More important for gaming than the number of cores and threads is the clock rate. Problematically, unless the two CPUs are from the same family, this can only serve as a general guide and nothing like an exact comparison, because the clock cycles per instruction (CPI) will vary so much.

The Ryzen 7 3800X and Ryzen R9 Threadripper are not from the same family of CPUs, so their clock speeds are by no means directly comparable. Bear in mind, then, that while the Ryzen 7 3800X has a 0.4 GHz faster frequency, this is not always an indicator that it will be superior in performance, despite frequency being crucial when trying to avoid GPU bottlenecking. In this case, however, the difference is enough that it possibly indicates the superiority of the 10.

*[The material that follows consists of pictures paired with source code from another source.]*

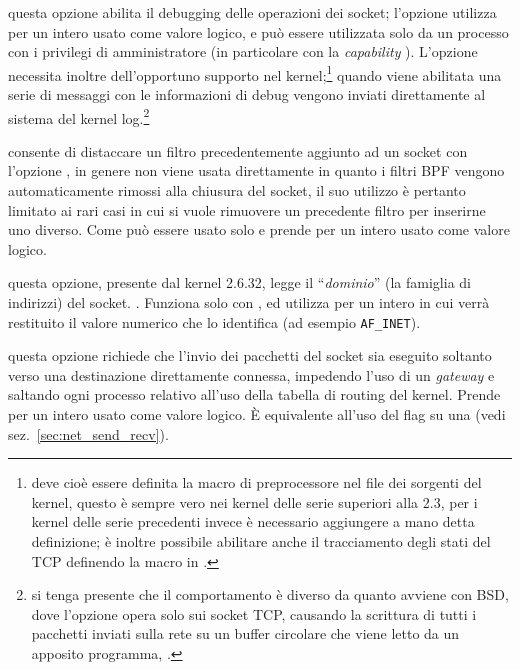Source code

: \begin{basedescript}{\desclabelwidth{2.2cm}\desclabelstyle{\nextlinelabel}}
\item[\constd{SO\_DEBUG}] questa opzione abilita il debugging delle operazioni
  dei socket; l'opzione utilizza per  un intero usato come
  valore logico, e può essere utilizzata solo da un processo con i privilegi
  di amministratore (in particolare con la \textit{capability}
  ).  L'opzione necessita inoltre dell'opportuno
  supporto nel kernel;\footnote{deve cioè essere definita la macro di
    preprocessore  nel file 
    dei sorgenti del kernel, questo è sempre vero nei kernel delle serie
    superiori alla 2.3, per i kernel delle serie precedenti invece è
    necessario aggiungere a mano detta definizione; è inoltre possibile
    abilitare anche il tracciamento degli stati del TCP definendo la macro
     in .}  quando viene
  abilitata una serie di messaggi con le informazioni di debug vengono inviati
  direttamente al sistema del kernel log.\footnote{si tenga presente che il
    comportamento è diverso da quanto avviene con BSD, dove l'opzione opera
    solo sui socket TCP, causando la scrittura di tutti i pacchetti inviati
    sulla rete su un buffer circolare che viene letto da un apposito
    programma, .}

\item[\constd{SO\_DETACH\_FILTER}] consente di distaccare un filtro
  precedentemente aggiunto ad un socket con l'opzione
  , in genere non viene usata direttamente in quanto
  i filtri BPF vengono automaticamente rimossi alla chiusura del socket, il
  suo utilizzo è pertanto limitato ai rari casi in cui si vuole rimuovere un
  precedente filtro per inserirne uno diverso. Come 
  può essere usato solo  e prende per  un
  intero usato come valore logico.

\item[\constd{SO\_DOMAIN}] questa opzione, presente dal kernel 2.6.32, legge
  il ``\textsl{dominio}'' (la famiglia di indirizzi) del socket.
. Funziona solo con , ed
  utilizza per  un intero in cui verrà restituito il valore
  numerico che lo identifica (ad esempio \texttt{AF\_INET}).

\item[\constd{SO\_DONTROUTE}] questa opzione richiede che l'invio dei
  pacchetti del socket sia eseguito soltanto verso una destinazione
  direttamente connessa, impedendo l'uso di un \textit{gateway} e saltando
  ogni processo relativo all'uso della tabella di routing del kernel. Prende
  per  un intero usato come valore logico. È equivalente all'uso
  del flag  su una  (vedi
  sez.~\ref{sec:net_send_recv}).


\end{basedescript}
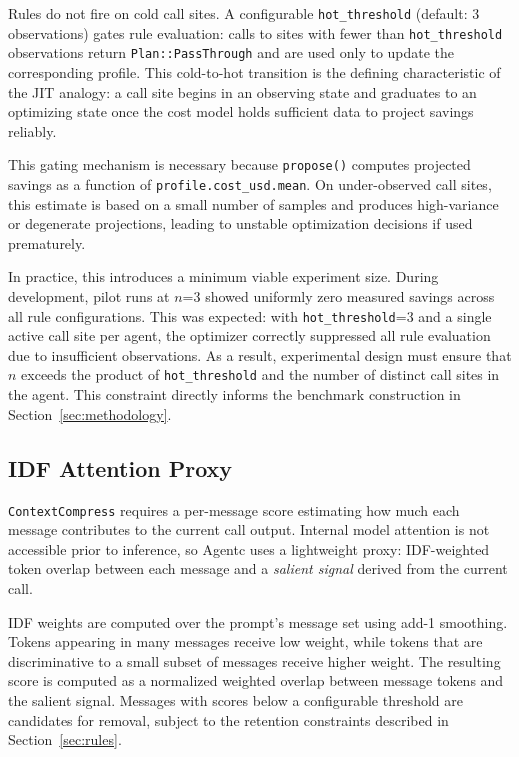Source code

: \documentclass[sigconf,9pt]{acmart}
\begin{document}
Rules do not fire on cold call sites. A configurable \texttt{hot\_threshold} (default:
3 observations) gates rule evaluation: calls to sites with fewer than
\texttt{hot\_threshold} observations return \texttt{Plan::PassThrough} and are used
only to update the corresponding profile. This cold-to-hot transition is the defining
characteristic of the JIT analogy: a call site begins in an observing state and
graduates to an optimizing state once the cost model holds sufficient data to project
savings reliably.

This gating mechanism is necessary because \texttt{propose()} computes projected
savings as a function of \texttt{profile.cost\_usd.mean}. On under-observed call
sites, this estimate is based on a small number of samples and produces high-variance
or degenerate projections, leading to unstable optimization decisions if used
prematurely.

In practice, this introduces a minimum viable experiment size. During development,
pilot runs at $n$=3 showed uniformly zero measured savings across all rule
configurations. This was expected: with \texttt{hot\_threshold}=3 and a single active
call site per agent, the optimizer correctly suppressed all rule evaluation due to
insufficient observations. As a result, experimental design must ensure that $n$
exceeds the product of \texttt{hot\_threshold} and the number of distinct call sites
in the agent. This constraint directly informs the benchmark construction in
Section~\ref{sec:methodology}.

\subsection{IDF Attention Proxy}

\texttt{ContextCompress} requires a per-message score estimating how much each message
contributes to the current call output. Internal model attention is not accessible
prior to inference, so Agentc uses a lightweight proxy: IDF-weighted token overlap
between each message and a \textit{salient signal} derived from the current call.

IDF weights are computed over the prompt's message set using add-1 smoothing. Tokens
appearing in many messages receive low weight, while tokens that are discriminative to
a small subset of messages receive higher weight. The resulting score is computed as a
normalized weighted overlap between message tokens and the salient signal. Messages
with scores below a configurable threshold are candidates for removal, subject to the
retention constraints described in Section~\ref{sec:rules}.
\end{document}

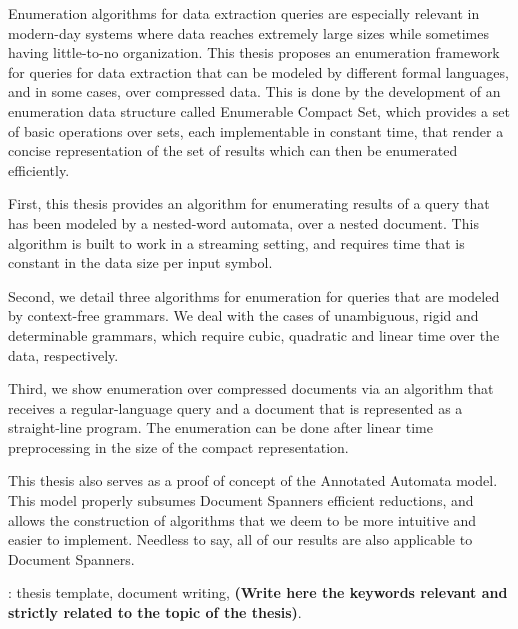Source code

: \noindent Enumeration algorithms for data extraction queries are especially relevant in modern-day systems where data reaches extremely large sizes while sometimes having little-to-no organization.
This thesis proposes an enumeration framework for queries for data extraction that can be modeled by different formal languages, and in some cases, over compressed data. This is done by the development of an enumeration data structure called Enumerable Compact Set, which provides a set of basic operations over sets, each implementable in constant time, that render a concise representation of the set of results which can then be enumerated efficiently.

\noindent First, this thesis provides an algorithm for enumerating results of a query that has been modeled by a nested-word automata, over a nested document. This algorithm is built to work in a streaming setting, and requires time that is constant in the data size per input symbol.

\noindent Second, we detail three algorithms for enumeration for queries that are modeled by context-free grammars. We deal with the cases of unambiguous, rigid and determinable grammars, which require cubic, quadratic and linear time over the data, respectively.

\noindent Third, we show enumeration over compressed documents via an algorithm that receives a regular-language query and a document that is represented as a straight-line program. The enumeration can be done after linear time preprocessing in the size of the compact representation.

\noindent This thesis also serves as a proof of concept of the Annotated Automata model. This model properly subsumes Document Spanners efficient reductions, and allows the construction of algorithms that we deem to be more intuitive and easier to implement. Needless to say, all of our results are also applicable to Document Spanners.

\vfill
{}:  thesis template, document writing, {\bf (Write here the keywords relevant and strictly related to the topic of the thesis)}.
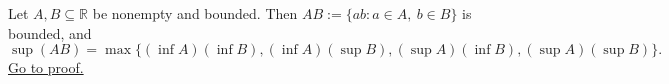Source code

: \begin{theorem}
\label{thm:supremum-product-set}
Let $A,B\subseteq\mathbb{R}$ be nonempty and bounded.  Then
$AB:=\{ab:a\in A,\ b\in B\}$ is bounded, and
\[
  \sup(AB)=
  \max\{(\inf A)(\inf B),(\inf A)(\sup B),(\sup A)(\inf B),(\sup A)(\sup B)\}.
\]
\hyperref[prf:supremum-product-set]{Go to proof.}
\end{theorem}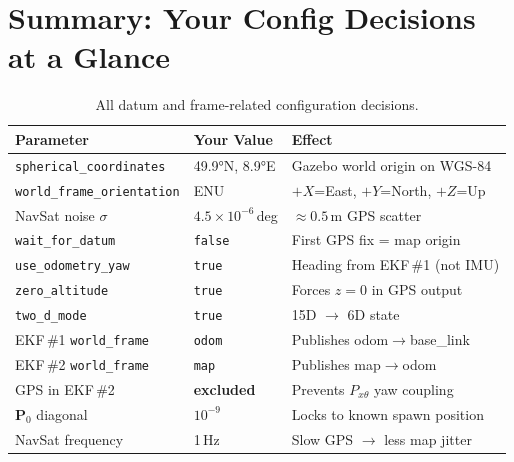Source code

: \documentclass[11pt,a4paper]{article}
\begin{document}
\section{Summary: Your Config Decisions at a Glance}

\begin{table}[H]
\centering
\small
\begin{tabular}{@{}p{5cm}p{3cm}p{6cm}@{}}
\toprule
\textbf{Parameter} & \textbf{Your Value} & \textbf{Effect} \\
\midrule
\texttt{spherical\_coordinates} & 49.9°N, 8.9°E & Gazebo world origin on WGS-84 \\
\texttt{world\_frame\_orientation} & ENU & $+X$=East, $+Y$=North, $+Z$=Up \\
NavSat noise $\sigma$ & $4.5\times10^{-6}$\,deg & $\approx 0.5$\,m GPS scatter \\
\texttt{wait\_for\_datum} & \texttt{false} & First GPS fix = map origin \\
\texttt{use\_odometry\_yaw} & \texttt{true} & Heading from EKF\,\#1 (not IMU) \\
\texttt{zero\_altitude} & \texttt{true} & Forces $z = 0$ in GPS output \\
\texttt{two\_d\_mode} & \texttt{true} & 15D $\rightarrow$ 6D state \\
EKF\,\#1 \texttt{world\_frame} & \texttt{odom} & Publishes odom$\rightarrow$base\_link \\
EKF\,\#2 \texttt{world\_frame} & \texttt{map} & Publishes map$\rightarrow$odom \\
GPS in EKF\,\#2 & \textbf{excluded} & Prevents $P_{x\theta}$ yaw coupling \\
$\mathbf{P}_0$ diagonal & $10^{-9}$ & Locks to known spawn position \\
NavSat frequency & 1\,Hz & Slow GPS $\rightarrow$ less map jitter \\
\bottomrule
\end{tabular}
\caption{All datum and frame-related configuration decisions.}
\end{table}
\end{document}
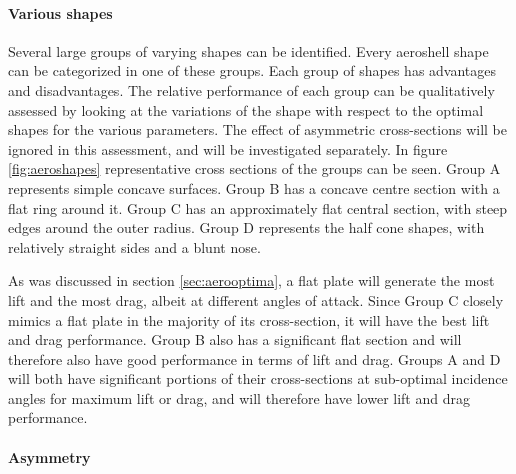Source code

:\paragraph{Various shapes} \label{sec:aeroshapes}
Several large groups of varying shapes can be identified. Every aeroshell shape can be categorized in one of these groups.  Each group of shapes has advantages and disadvantages. The relative performance of each group can be qualitatively assessed by looking at the variations of the shape with respect to the optimal shapes for the various parameters. The effect of asymmetric cross-sections will be ignored in this assessment, and will be investigated separately. In figure \ref{fig:aeroshapes} representative cross sections of the groups can be seen. Group A represents simple concave surfaces. Group B has a concave centre section with a flat ring around it. Group C has an approximately flat central section, with steep edges around the outer radius. Group D represents the half cone shapes, with relatively straight sides and a blunt nose. 

As was discussed in section \ref{sec:aerooptima}, a flat plate will generate the most lift and the most drag, albeit at different angles of attack. Since Group C closely mimics a flat plate in the majority of its cross-section, it will have the best lift and drag performance. Group B also has a significant flat section and will therefore also have good performance in terms of lift and drag. Groups A and D will both have significant portions of their cross-sections at sub-optimal incidence angles for maximum lift or drag, and will therefore have lower lift and drag performance.



\paragraph{Asymmetry}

Aside from the clock rate, the next-most important CPU features for PC game performance are L2 and L3 cache size. Faster than RAM, the more cache available, the more data that can be stored for lightning-fast retrieval. L1 Cache is not usually an issue anymore for gaming, with most high-end CPUs eking out about the same L1 performance, and L2 is more important than L3 - but L3 is still important if you want to reach the highest levels of performance. Bear in mind that although it is better to have a larger cache, the larger it is, the higher the latency, so a balance has to be struck.

The maximum Thermal Design Power is the power in Watts that the CPU will consume in the worst case scenario. The lithography is the semiconductor manufacturing technology being used to create the CPU - the smaller this is, the more transistors that can be fit into the CPU, and the closer the connections. For both the lithography and the TDP, it is the lower the better, because a lower number means a lower amount of power is necessary to run the CPU, and consequently a lower amount of heat is produced.